* Assignment *
Reproduce exactly, from the data that follows, the line with "1. Clone the Repository", the line with "now edit blade", and every line that lies between them.

<<<<

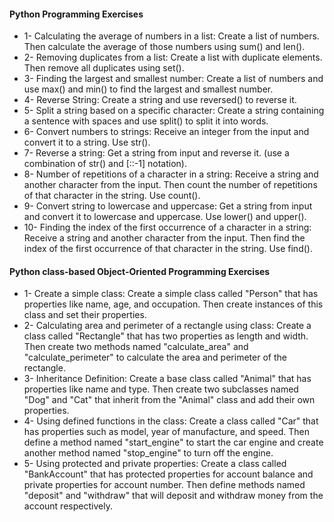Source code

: #### Python Programming Exercises
- 1- Calculating the average of numbers in a list: Create a list of numbers. Then calculate the average of those numbers using sum() and len().
- 2- Removing duplicates from a list: Create a list with duplicate elements. Then remove all duplicates using set().
- 3- Finding the largest and smallest number: Create a list of numbers and use max() and min() to find the largest and smallest number.
- 4- Reverse String: Create a string and use reversed() to reverse it.
- 5- Split a string based on a specific character: Create a string containing a sentence with spaces and use split() to split it into words.
- 6- Convert numbers to strings: Receive an integer from the input and convert it to a string. Use str().
- 7- Reverse a string: Get a string from input and reverse it. (use a combination of str() and [::-1] notation).
- 8- Number of repetitions of a character in a string: Receive a string and another character from the input. Then count the number of repetitions of that character in the string. Use count().
- 9- Convert string to lowercase and uppercase: Get a string from input and convert it to lowercase and uppercase. Use lower() and upper().
- 10- Finding the index of the first occurrence of a character in a string: Receive a string and another character from the input. Then find the index of the first occurrence of that character in the string. Use find().

#### Python class-based Object-Oriented Programming Exercises
- 1- Create a simple class: Create a simple class called "Person" that has properties like name, age, and occupation. Then create instances of this class and set their properties.
- 2- Calculating area and perimeter of a rectangle using class: Create a class called "Rectangle" that has two properties as length and width. Then create two methods named "calculate_area" and "calculate_perimeter" to calculate the area and perimeter of the rectangle.
- 3- Inheritance Definition: Create a base class called "Animal" that has properties like name and type. Then create two subclasses named "Dog" and "Cat" that inherit from the "Animal" class and add their own properties.
- 4- Using defined functions in the class: Create a class called "Car" that has properties such as model, year of manufacture, and speed. Then define a method named "start_engine" to start the car engine and create another method named "stop_engine" to turn off the engine.
- 5- Using protected and private properties: Create a class called "BankAccount" that has protected properties for account balance and private properties for account number. Then define methods named "deposit" and "withdraw" that will deposit and withdraw money from the account respectively.
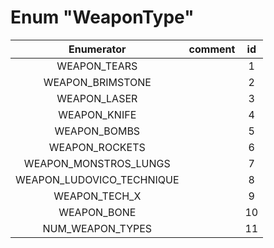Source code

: # Enum "WeaponType"
|Enumerator|comment|id|
|:--:|:--:|:--:|
| WEAPON_TEARS |  | 1 |
| WEAPON_BRIMSTONE |  | 2 |
| WEAPON_LASER |  | 3 |
| WEAPON_KNIFE |  | 4 |
| WEAPON_BOMBS |  | 5 |
| WEAPON_ROCKETS |  | 6 |
| WEAPON_MONSTROS_LUNGS |  | 7 |
| WEAPON_LUDOVICO_TECHNIQUE |  | 8 |
| WEAPON_TECH_X |  | 9 |
| WEAPON_BONE |  | 10 |
| NUM_WEAPON_TYPES |  | 11 |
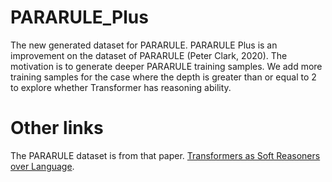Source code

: # PARARULE_Plus
The new generated dataset for PARARULE.
PARARULE Plus is an improvement on the dataset of PARARULE (Peter Clark, 2020). The motivation is to generate deeper PARARULE training samples. We add more training samples for the case where the depth is greater than or equal to 2 to explore whether Transformer has reasoning ability.

# Other links
The PARARULE dataset is from that paper.
 [Transformers as Soft Reasoners over Language](https://arxiv.org/abs/2002.05867). 
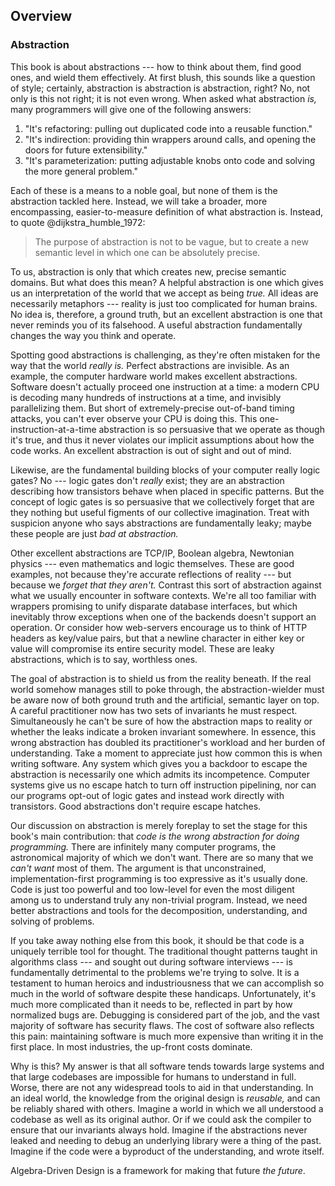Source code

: ## Overview

### Abstraction

This book is about abstractions --- how to think about them, find good
ones, and wield them effectively. At first blush, this sounds like a
question of style; certainly, abstraction is abstraction is abstraction, right?  No,
not only is this not right; it is not even wrong. When asked what abstraction
*is,* many programmers will give one of the following answers:

1. "It's refactoring: pulling out duplicated code into a reusable function."
2. "It's indirection: providing thin wrappers around calls, and opening the doors
   for future extensibility."
3. "It's parameterization: putting adjustable knobs onto code and solving the
   more general problem."

Each of these is a means to a noble goal, but none of them is
the abstraction tackled here. Instead, we will take a broader, more
encompassing, easier-to-measure definition of what abstraction is. Instead, to
quote @dijkstra_humble_1972:

> The purpose of abstraction is not to be vague, but to create a new semantic
> level in which one can be absolutely precise.

To us, abstraction is only that which creates new, precise semantic domains. But
what does this mean? A helpful abstraction is one which gives us an interpretation
of the world that we accept as being *true.* All ideas are necessarily metaphors ---
reality is just too complicated for human brains. No idea is, therefore, a
ground truth, but an excellent abstraction is one that never reminds you of its
falsehood. A useful abstraction fundamentally changes the way you think and
operate.

Spotting good abstractions is challenging, as they're often mistaken for the way
that the world *really is.* Perfect abstractions are invisible. As an example, the computer hardware world makes excellent abstractions.  Software
doesn't actually proceed one instruction at a time: a modern CPU is decoding
many hundreds of instructions at a time, and invisibly parallelizing them. But
short of extremely-precise out-of-band timing attacks, you can't ever observe
your CPU is doing this. This one-instruction-at-a-time abstraction is so
persuasive that we operate as though it's true, and thus it never violates our implicit assumptions
about how the code works. An excellent abstraction is out of
sight and out of mind.

Likewise, are the fundamental building blocks of your computer really logic
gates? No --- logic gates don't *really* exist; they are an abstraction
describing how transistors behave when placed in specific patterns. But the
concept of logic gates is so persuasive that we collectively forget that are they nothing but
useful figments of our collective imagination.
Treat with suspicion anyone who says abstractions are fundamentally leaky; maybe
these people are just *bad at abstraction.*

Other excellent abstractions are TCP/IP, Boolean algebra, Newtonian physics ---
even mathematics and logic themselves. These are good examples, not because
they're accurate reflections of reality --- but because we *forget that they
aren't.* Contrast this sort of abstraction against what we usually encounter in
software contexts. We're all too familiar with wrappers promising to unify
disparate database interfaces, but which inevitably throw exceptions when one of
the backends doesn't support an operation. Or consider how web-servers encourage
us to think of HTTP headers as key/value pairs, but that a newline character in
either key or value will compromise its entire security model. These are leaky
abstractions, which is to say, worthless ones.

The goal of abstraction is to shield us from the reality beneath. If the real
world somehow manages still to poke through, the abstraction-wielder must be
aware now of both ground truth and the artificial, semantic layer on top. A careful
practitioner now has two sets of invariants he must respect. Simultaneously he
can't be sure of how the abstraction maps to reality or whether the leaks indicate a broken invariant somewhere. In
essence, this wrong abstraction has doubled its practitioner's workload and her
burden of understanding. Take a moment to appreciate just how common this is
when writing software. Any system which gives you a backdoor to escape the
abstraction is necessarily one which admits its incompetence. Computer
systems give us no escape hatch to turn off instruction pipelining, nor can our
programs opt-out of logic gates and instead work directly with transistors. Good abstractions don't require escape hatches.

Our discussion on abstraction is merely foreplay to set the stage for this
book's main contribution: that *code is the wrong abstraction for doing
programming.* There are infinitely many computer programs, the astronomical
majority of which we don't want. There are so many that we *can't want* most of
them. The argument is that unconstrained, implementation-first programming is too expressive as
it's usually done. Code is just too powerful and too
low-level for even the most diligent among us to understand truly any non-trivial
program. Instead, we need better abstractions and tools for the
decomposition, understanding, and solving of problems.

If you take away nothing else from this book, it should be that code is a
uniquely terrible tool for thought. The traditional thought patterns taught in
algorithms class --- and sought out during software interviews --- is
fundamentally detrimental to the problems we're trying to solve. It is a
testament to human heroics and industriousness that we can accomplish so
much in the world of software despite these handicaps. Unfortunately, it's much
more complicated than it needs to be, reflected in part by how
normalized bugs are. Debugging is considered part of the job, and the vast
majority of software has security flaws. The cost
of software also reflects this pain: maintaining software is much more expensive than
writing it in the first place. In most industries, the up-front costs dominate.

Why is this? My answer is that all software tends towards large systems and
that large codebases are impossible for humans to understand in full. Worse,
there are not any widespread tools to aid in that understanding. In an ideal
world, the knowledge from the original design is *reusable,*
and can be reliably shared with others. Imagine a world in which we all
understood a codebase as well as its original author.  Or if we could ask the
compiler to ensure that our invariants always hold. Imagine if the
abstractions never leaked and needing to debug an underlying library were a
thing of the past. Imagine if the code were a byproduct of the understanding,
and wrote itself.

Algebra-Driven Design is a framework for making that future *the future*.

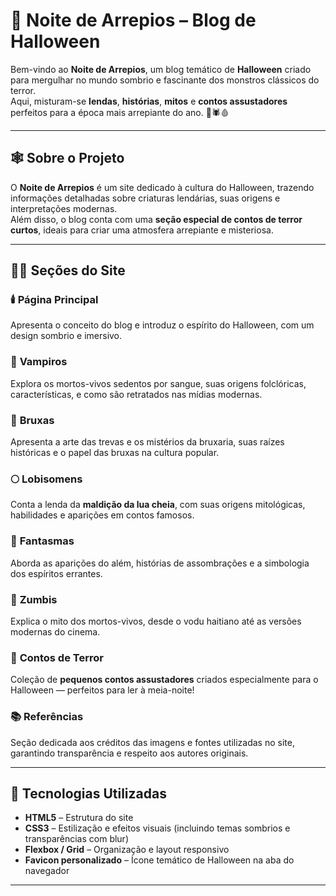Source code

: # 🎃 Noite de Arrepios – Blog de Halloween

Bem-vindo ao **Noite de Arrepios**, um blog temático de **Halloween** criado para mergulhar no mundo sombrio e fascinante dos monstros clássicos do terror.  
Aqui, misturam-se **lendas**, **histórias**, **mitos** e **contos assustadores** perfeitos para a época mais arrepiante do ano. 👻🕷️🩸

---

## 🕸️ Sobre o Projeto

O **Noite de Arrepios** é um site dedicado à cultura do Halloween, trazendo informações detalhadas sobre criaturas lendárias, suas origens e interpretações modernas.  
Além disso, o blog conta com uma **seção especial de contos de terror curtos**, ideais para criar uma atmosfera arrepiante e misteriosa.

---

## 🧛‍♂️ Seções do Site

### 🕯️ **Página Principal**
Apresenta o conceito do blog e introduz o espírito do Halloween, com um design sombrio e imersivo.

### 🧛 **Vampiros**
Explora os mortos-vivos sedentos por sangue, suas origens folclóricas, características, e como são retratados nas mídias modernas.

### 🔮 **Bruxas**
Apresenta a arte das trevas e os mistérios da bruxaria, suas raízes históricas e o papel das bruxas na cultura popular.

### 🌕 **Lobisomens**
Conta a lenda da **maldição da lua cheia**, com suas origens mitológicas, habilidades e aparições em contos famosos.

### 👻 **Fantasmas**
Aborda as aparições do além, histórias de assombrações e a simbologia dos espíritos errantes.

### 🧟 **Zumbis**
Explica o mito dos mortos-vivos, desde o vodu haitiano até as versões modernas do cinema.

### 📖 **Contos de Terror**
Coleção de **pequenos contos assustadores** criados especialmente para o Halloween — perfeitos para ler à meia-noite!

### 📚 **Referências**
Seção dedicada aos créditos das imagens e fontes utilizadas no site, garantindo transparência e respeito aos autores originais.

---

## 🧰 Tecnologias Utilizadas

- **HTML5** – Estrutura do site  
- **CSS3** – Estilização e efeitos visuais (incluindo temas sombrios e transparências com blur)  
- **Flexbox / Grid** – Organização e layout responsivo  
- **Favicon personalizado** – Ícone temático de Halloween na aba do navegador  

---
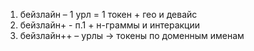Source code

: 1. бейзлайн – 1 урл = 1 токен + гео и девайс
2. бейзлайн+ - п.1 + н-граммы и интеракции
3. бейзлайн++ – урлы -> токены по доменным именам

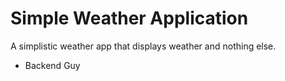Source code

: # Simple Weather Application

A simplistic weather app that displays weather and nothing else.

- Backend Guy

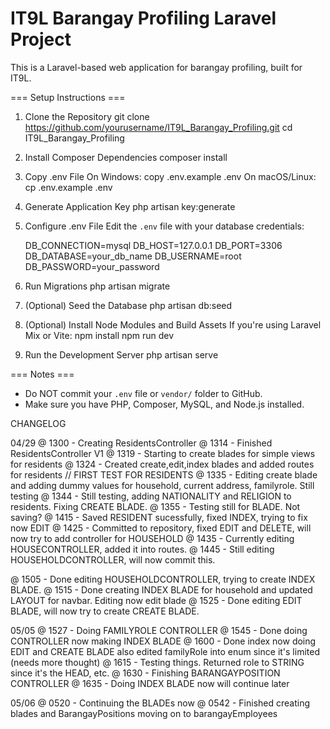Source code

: # IT9L Barangay Profiling Laravel Project

This is a Laravel-based web application for barangay profiling, built for IT9L.

=== Setup Instructions ===

1. Clone the Repository
   git clone https://github.com/yourusername/IT9L_Barangay_Profiling.git
   cd IT9L_Barangay_Profiling

2. Install Composer Dependencies
   composer install

3. Copy .env File
   On Windows:
     copy .env.example .env
   On macOS/Linux:
     cp .env.example .env

4. Generate Application Key
   php artisan key:generate

5. Configure .env File
   Edit the `.env` file with your database credentials:

   DB_CONNECTION=mysql
   DB_HOST=127.0.0.1
   DB_PORT=3306
   DB_DATABASE=your_db_name
   DB_USERNAME=root
   DB_PASSWORD=your_password

6. Run Migrations
   php artisan migrate

7. (Optional) Seed the Database
   php artisan db:seed

8. (Optional) Install Node Modules and Build Assets
   If you're using Laravel Mix or Vite:
     npm install
     npm run dev

9. Run the Development Server
   php artisan serve

=== Notes ===
- Do NOT commit your `.env` file or `vendor/` folder to GitHub.
- Make sure you have PHP, Composer, MySQL, and Node.js installed.



CHANGELOG

04/29
@ 1300 - Creating ResidentsController
@ 1314 - Finished ResidentsController V1
@ 1319 - Starting to create blades for simple views for residents
@ 1324 - Created create,edit,index blades and added routes for residents // FIRST TEST FOR RESIDENTS
@ 1335 - Editing create blade and adding dummy values for household, current address, familyrole. Still testing
@ 1344 - Still testing, adding NATIONALITY and RELIGION to residents. Fixing CREATE BLADE.
@ 1355 - Testing still for BLADE. Not saving?
@ 1415 - Saved RESIDENT sucessfully, fixed INDEX, trying to fix now EDIT
@ 1425 - Committed to repository, fixed EDIT and DELETE, will now try to add controller for HOUSEHOLD
@ 1435 - Currently editing HOUSECONTROLLER, added it into routes.
@ 1445 - Still editing HOUSEHOLDCONTROLLER, will now commit this.

@ 1505 - Done editing HOUSEHOLDCONTROLLER, trying to create INDEX BLADE.
@ 1515 - Done creating INDEX BLADE for household and updated LAYOUT for navbar. Editing now edit blade
@ 1525 - Done editing EDIT BLADE, will now try to create CREATE BLADE.

05/05
@ 1527 - Doing FAMILYROLE CONTROLLER
@ 1545 - Done doing CONTROLLER now making INDEX BLADE
@ 1600 - Done index now doing EDIT and CREATE BLADE also edited familyRole into enum since it's limited (needs more thought)
@ 1615 - Testing things. Returned role to STRING since it's the HEAD, etc.
@ 1630 - Finishing BARANGAYPOSITION CONTROLLER
@ 1635 - Doing INDEX BLADE now will continue later

05/06
@ 0520 - Continuing the BLADEs now 
@ 0542 - Finished creating blades and BarangayPositions moving on to barangayEmployees
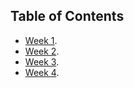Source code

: ## Table of Contents

- [Week 1](./week1.md).
- [Week 2](./week2.md).
- [Week 3](./Week3.md).
- [Week 4](./Week4.md).
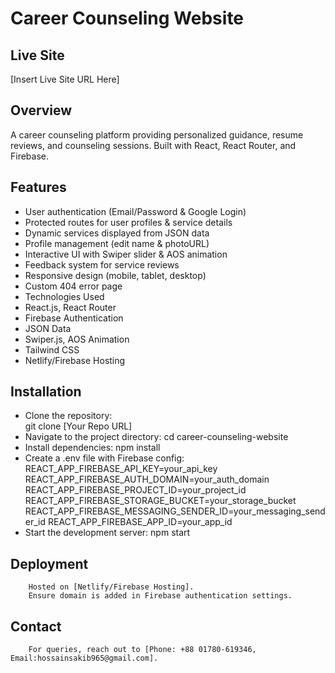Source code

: # Career Counseling Website

## Live Site

[Insert Live Site URL Here]

## Overview

A career counseling platform providing personalized guidance, resume reviews, and counseling sessions. Built with React, React Router, and Firebase.

## Features

* User authentication (Email/Password & Google Login)
* Protected routes for user profiles & service details
* Dynamic services displayed from JSON data
* Profile management (edit name & photoURL)
* Interactive UI with Swiper slider & AOS animation
* Feedback system for service reviews
* Responsive design (mobile, tablet, desktop)
* Custom 404 error page
* Technologies Used
* React.js, React Router
* Firebase Authentication
* JSON Data
* Swiper.js, AOS Animation
* Tailwind CSS
* Netlify/Firebase Hosting

## Installation

* Clone the repository:  
        git clone [Your Repo URL]
* Navigate to the project directory:
        cd career-counseling-website
* Install dependencies:
        npm install
* Create a .env file with Firebase config:
        REACT_APP_FIREBASE_API_KEY=your_api_key
        REACT_APP_FIREBASE_AUTH_DOMAIN=your_auth_domain
        REACT_APP_FIREBASE_PROJECT_ID=your_project_id
        REACT_APP_FIREBASE_STORAGE_BUCKET=your_storage_bucket
        REACT_APP_FIREBASE_MESSAGING_SENDER_ID=your_messaging_sender_id
        REACT_APP_FIREBASE_APP_ID=your_app_id
* Start the development server:
        npm start

## Deployment
        Hosted on [Netlify/Firebase Hosting].
        Ensure domain is added in Firebase authentication settings.

## Contact
        For queries, reach out to [Phone: +88 01780-619346, Email:hossainsakib965@gmail.com].

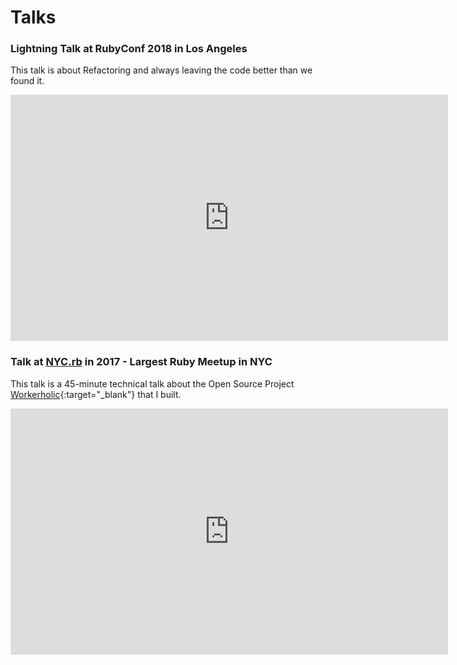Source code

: # Talks

### Lightning Talk at RubyConf 2018 in Los Angeles

This talk is about Refactoring and always leaving the code better than we found it.

<div class="talk">
  <iframe width="700" height="394" src="https://www.youtube.com/embed/8s--ZyTmFxU?start=4188" frameborder="0" allow="accelerometer; autoplay; encrypted-media; gyroscope; picture-in-picture" allowfullscreen></iframe>
</div>

### Talk at [NYC.rb](https://www.meetup.com/NYC-rb/events/235117573/) in 2017 - Largest Ruby Meetup in NYC

This talk is a 45-minute technical talk about the Open Source Project [Workerholic](https://workerholic.github.io){:target="_blank"} that I built.

<div class="talk">
  <iframe width="700" height="394" src="https://www.youtube.com/embed/BnTT01k1Ztg?rel=0" frameborder="0" allowfullscreen></iframe>
</div>
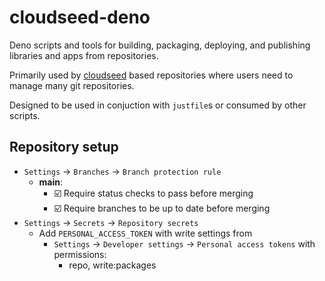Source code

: # cloudseed-deno

Deno scripts and tools for building, packaging, deploying, and publishing libraries and apps from repositories.

Primarily used by [cloudseed](https://github.com/metapages/cloudseed) based repositories where users need to manage many git repositories.

Designed to be used in conjuction with `justfile`s or consumed by other scripts.

## Repository setup

- `Settings` -> `Branches` -> `Branch protection rule`
  - **main**:
    - ☑️ Require status checks to pass before merging
    - ☑️ Require branches to be up to date before merging
- `Settings` -> `Secrets` -> `Repository secrets`
  - Add `PERSONAL_ACCESS_TOKEN` with write settings from
    - `Settings` -> `Developer settings` -> `Personal access tokens` with permissions:
      - repo, write:packages
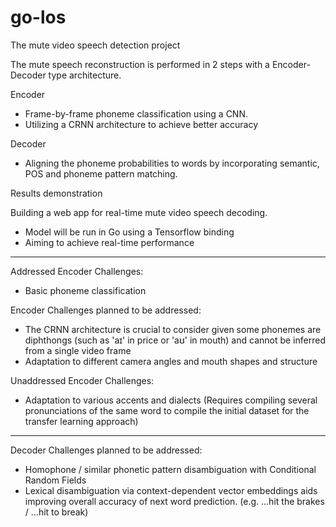 # go-los
The mute video speech detection project

The mute speech reconstruction is performed in 2 steps with a Encoder-Decoder type architecture.

Encoder

- Frame-by-frame phoneme classification using a CNN.
- Utilizing a CRNN architecture to achieve better accuracy

Decoder

- Aligning the phoneme probabilities to words by incorporating semantic, POS and phoneme pattern matching.


Results demonstration

Building a web app for real-time mute video speech decoding.
- Model will be run in Go using a Tensorflow binding
- Aiming to achieve real-time performance

---

Addressed Encoder Challenges:
- Basic phoneme classification

Encoder Challenges planned to be addressed:
- The CRNN architecture is crucial to consider given some phonemes are diphthongs (such as 'aɪ' in price or 'aʊ' in mouth) and cannot be inferred from a single video frame
- Adaptation to different camera angles and mouth shapes and structure

Unaddressed Encoder Challenges:
- Adaptation to various accents and dialects (Requires compiling several pronunciations of the same word to compile the initial dataset for the transfer learning approach)

---

Decoder Challenges planned to be addressed:
- Homophone / similar phonetic pattern disambiguation with Conditional Random Fields
- Lexical disambiguation via context-dependent vector embeddings aids improving overall accuracy of next word prediction.
(e.g. ...hit the brakes / ...hit to break)

<!-- 1.) Record yourself saying a word and place it in the main directory.
2.) Run python3 pylos/train.py example.MOV -->
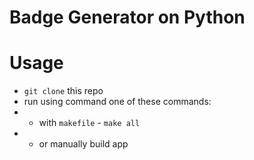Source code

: # Badge Generator on Python

# Usage

-   `git clone` this repo
-   run using command one of these commands:
-   -   with `makefile` - `make all`
-   -   or manually build app
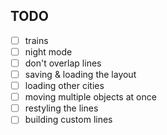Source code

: 
## TODO

- [ ] trains
- [ ] night mode
- [ ] don't overlap lines
- [ ] saving & loading the layout
- [ ] loading other cities 
- [ ] moving multiple objects at once
- [ ] restyling the lines
- [ ] building custom lines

>>>>

* Output of the exercise *
1. Clone the Repository
   git clone https://github.com/yourusername/IT9L_Barangay_Profiling.git
   cd IT9L_Barangay_Profiling

2. Install Composer Dependencies
   composer install

3. Copy .env File
   On Windows:
     copy .env.example .env
   On macOS/Linux:
     cp .env.example .env

4. Generate Application Key
   php artisan key:generate

5. Configure .env File
   Edit the `.env` file with your database credentials:

   DB_CONNECTION=mysql
   DB_HOST=127.0.0.1
   DB_PORT=3306
   DB_DATABASE=your_db_name
   DB_USERNAME=root
   DB_PASSWORD=your_password

6. Run Migrations
   php artisan migrate

7. (Optional) Seed the Database
   php artisan db:seed

8. (Optional) Install Node Modules and Build Assets
   If you're using Laravel Mix or Vite:
     npm install
     npm run dev

9. Run the Development Server
   php artisan serve

=== Notes ===
- Do NOT commit your `.env` file or `vendor/` folder to GitHub.
- Make sure you have PHP, Composer, MySQL, and Node.js installed.



CHANGELOG

04/29
@ 1300 - Creating ResidentsController
@ 1314 - Finished ResidentsController V1
@ 1319 - Starting to create blades for simple views for residents
@ 1324 - Created create,edit,index blades and added routes for residents // FIRST TEST FOR RESIDENTS
@ 1335 - Editing create blade and adding dummy values for household, current address, familyrole. Still testing
@ 1344 - Still testing, adding NATIONALITY and RELIGION to residents. Fixing CREATE BLADE.
@ 1355 - Testing still for BLADE. Not saving?
@ 1415 - Saved RESIDENT sucessfully, fixed INDEX, trying to fix now EDIT
@ 1425 - Committed to repository, fixed EDIT and DELETE, will now try to add controller for HOUSEHOLD
@ 1435 - Currently editing HOUSECONTROLLER, added it into routes.
@ 1445 - Still editing HOUSEHOLDCONTROLLER, will now commit this.

@ 1505 - Done editing HOUSEHOLDCONTROLLER, trying to create INDEX BLADE.
@ 1515 - Done creating INDEX BLADE for household and updated LAYOUT for navbar. Editing now edit blade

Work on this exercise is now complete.